SUMMARY OF THE INVENTION

In a system such as FLEXICON, significant preprocessing of the cases or other legal documents is necessary to extract the information required to fill out the documents' profiles. The invention provides computer-implemented methods useful in automating this preprocessing. Complementary to this preprocessing, the invention also provides methods useful in ranking the results of a search where the query is formulated in terms of document profile categories.

In general, in one aspect, the invention provides a method for matching a current case reference to a set of case references. The method includes maintaining a database of case references that have been processed by the method, parsing the current reference for its citations, and for each citation, parsing a citation into its volume, reporter, and page, and searching the database for a matching case by applying a set of tests to the cases in the database, the tests including: if a candidate case matches the current case in two volume-reporter-page citations from different reporters, the candidate case is a match.
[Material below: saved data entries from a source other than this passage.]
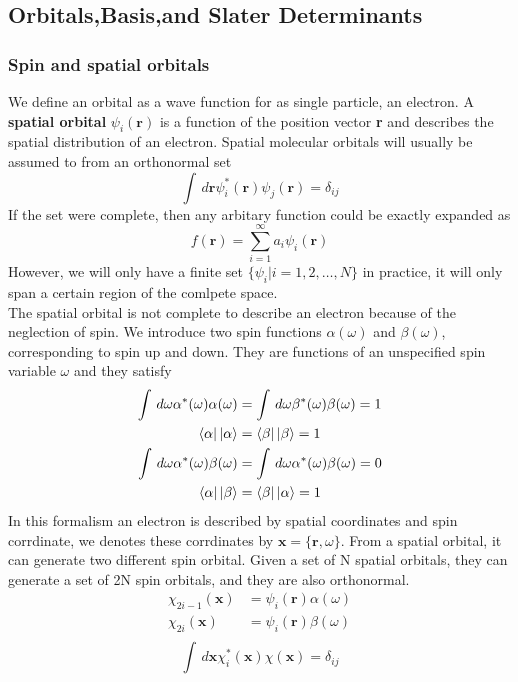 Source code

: \documentclass[11pt]{article}
\begin{document}
\subsection{Orbitals,Basis,and Slater Determinants}
\subsubsection{Spin and spatial orbitals}
We define an orbital as a wave function for as single particle, an electron. A \textbf{spatial orbital} $\psi_i(\mathbf{r})$
is a function of the position vector \textbf{r} and describes the spatial distribution of an electron. Spatial 
molecular orbitals will usually be assumed to from an orthonormal set
\begin{equation}
    \int\,d\mathbf{r}\psi_i^*(\mathbf{r})\psi_j(\mathbf{r})=\delta_{ij} 
\end{equation}
If the set were complete, then any  arbitary function could be exactly expanded as
\begin{equation}
    f(\mathbf{r})=\sum_{i=1}^{\infty}a_i\psi_i(\mathbf{r})
\end{equation}
However, we will only have a finite set $\{\psi_i|i=1,2,\ldots,N\}$ in practice, it will only span a certain region of the comlpete space.
\\The spatial orbital is not complete to describe an electron because of
the neglection of spin. We introduce two spin functions $\alpha(\omega)$ and $\beta(\omega)$, corresponding
to spin up and down. They are functions of an unspecified spin variable $\omega$ and they satisfy
\begin{equation}
    \begin{split}
        \int\,d{\omega}\alpha^*(\omega)\alpha(\omega)&=\int\,d{\omega}\beta^*(\omega)\beta(\omega)=1\\
        \bra{\alpha}\ket{\alpha}&=\bra{\beta}\ket{\beta}=1\\
        \int\,d{\omega}\alpha^*(\omega)\beta(\omega)&=\int\,d{\omega}\alpha^*(\omega)\beta(\omega)=0\\
        \bra{\alpha}\ket{\beta}&=\bra{\beta}\ket{\alpha}=1\\
    \end{split}
\end{equation}
In this formalism an electron is described by spatial coordinates and spin corrdinate, we denotes
these corrdinates by $\mathbf{x}=\{\mathbf{r},\omega\}$. From a spatial orbital, it can generate two
different spin orbital. Given a set of N spatial orbitals, they can generate a set of 2N spin orbitals, and
they are also orthonormal.
\begin{equation}
    \begin{split}
        \chi_{2i-1}(\mathbf{x})&=\psi_i(\mathbf{r})\alpha(\omega)\\
        \chi_{2i}(\mathbf{x})&=\psi_i(\mathbf{r})\beta(\omega)\\
    \end{split}
\end{equation}
\begin{equation}
    \int\,d\mathbf{x}\chi_i^*(\mathbf{x})\chi(\mathbf{x})=\delta_{ij} 
\end{equation}
\end{document}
In another aspect, the invention includes parsing the current case reference for its party names, and for each non-noise word in each party name, acquiring a sound-alike value for the non-noise word; and searching the database for a matching case by applying a set of tests including: if a candidate case matches the current case in one citation, and the cases' names match at least loosely, and neither case has a citation that is inconsistent with the citations of the other case, the candidate case is a match.

In another aspect, the invention includes the steps of initializing a candidates set to be empty; adding to the candidate set a case reference from the database if it has a same party name as the current reference, by sound-alike values; adding to the candidate set a case reference from the database if the case reference has a volume-reporter-page citation matching the current citation; and searching the candidate set rather than the entire database of case references for a matching case by applying a set of tests to the cases in the candidate set. In another aspect, the method includes applying a set of tests including: if a candidate case matches the current case in two volume-reporter-page citations from different reporters and the court information for the two cases is not inconsistent, the candidate case is a match; if a candidate case matches the current case in two volume-reporter-page citations from different reporters, and the year information is not inconsistent, the candidate case is a match; and if a candidate case matches the current case in one citation and both the court information and the year information for the two cases is not inconsistent, and neither case has a citation that is inconsistent with the citations of the other case, the candidate case is a match. In another aspect, the invention includes applying tests including: if a candidate case matches the current case in one citation, and the courts and the years also match, the cases' names very tightly, and the cases have less than two citations that are inconsistent from one case to the other, the candidate is match; and, if a candidate case matches the current case in both courts and years, the cases' names very tightly, and neither case has a citation that is inconsistent with the citations of the other case, the candidate case is match.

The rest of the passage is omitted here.